The CPI declared that “Modi and Manmohan are two sides of the same coin” as it released its Election Manifesto. This is the lowest the CPI could reach in its political analysis.

P.C Joshi, the first General Secretary of the CPI, argued for a strategic alliance with the Congress. The CPI came to the defence of the Congress when the Syndicate and US imperialists were out to oust Indira Gandhi. The Congress introduced the terms secular and socialist in the Indian Constitution and was an ally of the Soviet Union. None of this has been changed by Manmohan Singh except a shift from state control of the economy to liberalisation, which in a small way was also attempted by the last Left Front Government in West Bengal.

By itself, a dominance by big corporations does not automatically increase poverty as can be seen in the Scandinavian countries.
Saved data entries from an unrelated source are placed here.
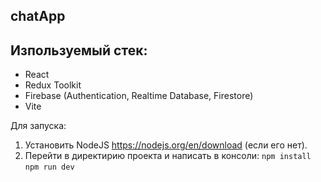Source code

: ## chatApp

## Изпользуемый стек:
- React
- Redux Toolkit
- Firebase (Authentication, Realtime Database, Firestore)
- Vite


Для запуска: 
1. Установить NodeJS https://nodejs.org/en/download (если его нет).
2. Перейти в директирию проекта и написать в консоли:
`npm install`
`npm run dev`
In any case, economic policies can be changed but the cultural hegemony of Hinduism, which is already quite pervasive, cannot be.

We think that the CPI and CPI-M should reassess their position. While maintaining their independence, they should support the Congress to keep Modi’s hordes from coming to power. There is a big dividend to such a policy.                   

(Courtesy: Insaf Bulletin)

A prominent Indian medical doctor, now retired from active service in Canada, Dr Daya Varma had the privilege of working under and being guided by P.C. Joshi in the early fifties of the last century while he was in this country. Vinod Mubayi is a nuclear engineer in the US and has been politically active within the South Asian diaspora there for a considerable length of time writing and actively taking up issues of political debate within South Asia. He co-edits the Insaf Bulletin with Dr Daya Varma.